Threshold and Receptor Reserve in the Action of Neurohypophyseal Peptides

Abstract

The interrelationship of several physiological receptors which influence the hydroosmotic response of the toad urinary bladder was studied employing neurohypophyseal peptides, prostaglandin E1, theophylline, and cyclic nucleotides. The binding property of agonists (pD2), synergists (pS2), competitive antagonists (pA2), and noncompetitive antagonists (pD2') was determined after a suitable methodology had been developed. A series of neurohypophyseal peptides was examined in detail for their catalytic activity.

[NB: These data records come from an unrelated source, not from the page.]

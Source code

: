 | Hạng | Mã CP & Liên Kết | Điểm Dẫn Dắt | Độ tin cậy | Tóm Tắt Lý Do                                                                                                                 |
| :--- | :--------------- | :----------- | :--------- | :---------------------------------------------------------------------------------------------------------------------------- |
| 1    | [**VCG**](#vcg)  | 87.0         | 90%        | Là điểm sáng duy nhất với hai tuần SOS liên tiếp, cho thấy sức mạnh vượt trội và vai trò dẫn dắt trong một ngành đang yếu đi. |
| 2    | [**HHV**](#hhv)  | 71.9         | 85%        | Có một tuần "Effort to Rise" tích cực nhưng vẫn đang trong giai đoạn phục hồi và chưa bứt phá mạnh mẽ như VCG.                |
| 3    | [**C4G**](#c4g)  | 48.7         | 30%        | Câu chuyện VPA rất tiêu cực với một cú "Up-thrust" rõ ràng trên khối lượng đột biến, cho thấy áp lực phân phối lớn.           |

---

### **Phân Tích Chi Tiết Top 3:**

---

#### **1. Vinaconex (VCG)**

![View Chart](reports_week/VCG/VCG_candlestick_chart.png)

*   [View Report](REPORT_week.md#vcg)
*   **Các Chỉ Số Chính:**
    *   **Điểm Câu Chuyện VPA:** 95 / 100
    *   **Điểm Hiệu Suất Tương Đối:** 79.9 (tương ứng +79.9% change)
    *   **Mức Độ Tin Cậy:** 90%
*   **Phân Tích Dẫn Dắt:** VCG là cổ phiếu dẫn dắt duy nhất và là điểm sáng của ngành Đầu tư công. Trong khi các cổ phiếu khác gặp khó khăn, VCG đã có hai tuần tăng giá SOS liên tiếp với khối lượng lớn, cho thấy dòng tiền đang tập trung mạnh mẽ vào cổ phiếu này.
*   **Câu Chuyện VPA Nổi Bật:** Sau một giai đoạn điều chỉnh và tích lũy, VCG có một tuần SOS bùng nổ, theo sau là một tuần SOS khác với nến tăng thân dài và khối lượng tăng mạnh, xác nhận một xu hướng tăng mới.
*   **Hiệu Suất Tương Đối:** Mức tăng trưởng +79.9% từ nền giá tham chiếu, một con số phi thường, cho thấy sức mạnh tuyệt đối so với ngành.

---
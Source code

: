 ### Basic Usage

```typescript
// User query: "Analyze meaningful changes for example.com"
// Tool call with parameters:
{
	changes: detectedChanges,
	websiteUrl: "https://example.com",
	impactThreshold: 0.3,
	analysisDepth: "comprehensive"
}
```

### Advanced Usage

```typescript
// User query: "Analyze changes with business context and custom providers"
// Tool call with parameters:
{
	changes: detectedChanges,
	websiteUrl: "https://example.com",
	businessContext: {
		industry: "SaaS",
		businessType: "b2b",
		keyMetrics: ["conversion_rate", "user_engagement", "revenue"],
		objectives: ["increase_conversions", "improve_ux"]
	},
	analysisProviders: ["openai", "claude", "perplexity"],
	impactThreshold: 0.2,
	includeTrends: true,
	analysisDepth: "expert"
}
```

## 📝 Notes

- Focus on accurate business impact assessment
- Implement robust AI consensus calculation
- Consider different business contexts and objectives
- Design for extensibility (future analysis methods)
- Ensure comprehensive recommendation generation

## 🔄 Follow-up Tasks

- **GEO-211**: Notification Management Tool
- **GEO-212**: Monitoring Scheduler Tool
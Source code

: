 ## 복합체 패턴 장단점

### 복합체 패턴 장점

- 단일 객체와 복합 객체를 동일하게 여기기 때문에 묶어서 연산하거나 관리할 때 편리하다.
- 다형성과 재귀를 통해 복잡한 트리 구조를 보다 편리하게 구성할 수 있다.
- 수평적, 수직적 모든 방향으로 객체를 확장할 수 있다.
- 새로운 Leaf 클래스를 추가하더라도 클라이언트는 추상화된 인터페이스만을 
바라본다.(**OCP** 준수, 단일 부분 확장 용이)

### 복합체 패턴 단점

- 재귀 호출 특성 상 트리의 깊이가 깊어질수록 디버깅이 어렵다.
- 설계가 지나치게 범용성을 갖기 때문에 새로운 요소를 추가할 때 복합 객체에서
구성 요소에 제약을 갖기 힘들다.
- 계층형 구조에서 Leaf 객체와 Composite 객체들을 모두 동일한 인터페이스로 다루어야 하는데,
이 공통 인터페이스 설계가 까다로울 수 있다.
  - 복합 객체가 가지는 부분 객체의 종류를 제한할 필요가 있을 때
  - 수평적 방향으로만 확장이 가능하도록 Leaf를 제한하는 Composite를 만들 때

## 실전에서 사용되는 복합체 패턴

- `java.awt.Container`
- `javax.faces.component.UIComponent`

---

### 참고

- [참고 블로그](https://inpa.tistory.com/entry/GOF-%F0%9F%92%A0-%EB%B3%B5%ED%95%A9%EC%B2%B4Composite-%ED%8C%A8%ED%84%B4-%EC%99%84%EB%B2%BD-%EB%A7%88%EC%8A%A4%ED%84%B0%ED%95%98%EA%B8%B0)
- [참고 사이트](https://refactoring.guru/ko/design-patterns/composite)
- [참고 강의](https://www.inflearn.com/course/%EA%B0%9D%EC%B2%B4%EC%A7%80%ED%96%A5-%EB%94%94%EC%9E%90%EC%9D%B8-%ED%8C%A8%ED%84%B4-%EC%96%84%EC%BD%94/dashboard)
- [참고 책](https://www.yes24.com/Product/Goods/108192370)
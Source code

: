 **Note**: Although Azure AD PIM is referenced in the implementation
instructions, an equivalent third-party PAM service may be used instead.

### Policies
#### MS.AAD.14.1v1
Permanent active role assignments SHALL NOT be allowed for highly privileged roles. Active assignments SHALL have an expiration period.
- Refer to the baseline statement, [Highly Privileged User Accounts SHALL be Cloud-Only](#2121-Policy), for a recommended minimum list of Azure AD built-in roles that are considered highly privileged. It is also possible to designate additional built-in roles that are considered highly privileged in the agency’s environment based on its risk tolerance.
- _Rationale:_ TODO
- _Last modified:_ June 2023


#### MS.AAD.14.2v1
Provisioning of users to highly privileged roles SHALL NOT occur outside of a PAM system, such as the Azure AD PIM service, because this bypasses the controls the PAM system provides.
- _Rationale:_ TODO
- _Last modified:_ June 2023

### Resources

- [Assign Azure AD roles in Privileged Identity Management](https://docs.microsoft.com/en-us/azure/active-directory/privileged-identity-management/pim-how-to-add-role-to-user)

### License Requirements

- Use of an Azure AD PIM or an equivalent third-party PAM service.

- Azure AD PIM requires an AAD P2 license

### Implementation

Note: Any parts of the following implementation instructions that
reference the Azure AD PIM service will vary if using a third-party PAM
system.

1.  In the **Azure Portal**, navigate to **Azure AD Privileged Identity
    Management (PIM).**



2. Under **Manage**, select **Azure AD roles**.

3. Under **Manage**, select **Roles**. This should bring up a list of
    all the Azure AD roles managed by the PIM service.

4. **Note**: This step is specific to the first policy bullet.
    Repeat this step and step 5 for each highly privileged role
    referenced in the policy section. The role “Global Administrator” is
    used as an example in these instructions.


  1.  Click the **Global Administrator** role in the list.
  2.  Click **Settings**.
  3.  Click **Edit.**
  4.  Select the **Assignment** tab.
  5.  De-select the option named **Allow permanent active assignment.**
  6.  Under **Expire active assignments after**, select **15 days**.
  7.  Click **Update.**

It was found that the replacement of the hydroxy radical of the tyrosine residue in oxytocin by a methoxy and then by an ethoxy radical led to a progressive decline in the catalytic activity of the hormone—corresponding to a change from agonist to partial agonist to competitive antagonist. [4-Leucine]-mesotocin behaved as a competitive antagonist of oxytocin. Prostaglandin E1 (PGE1) was found to be a noncompetitive inhibitor of neurohypophyseal peptides and theophylline; whereas the maximal hydroosmotic response of the bladder to [2-O-methyltyrosine]-oxytocin and theophylline was greatly depressed by PGE1, the response to saturating concentrations of oxytocin was only slightly diminished—a finding which reveals a "receptor reserve" for oxytocin. Saturating concentrations of [2-O-ethyltyrosine]-oxytocin, inactive per se, potentiate theophylline—disclosing a "threshold phenomenon" for the mediation of neurohypophyseal hormone action. It is concluded that neurohypophyseal peptides are capable of producing graded effects on adenyl cyclase both below and above the range of enzyme activity which evokes graded changes in membrane permeability.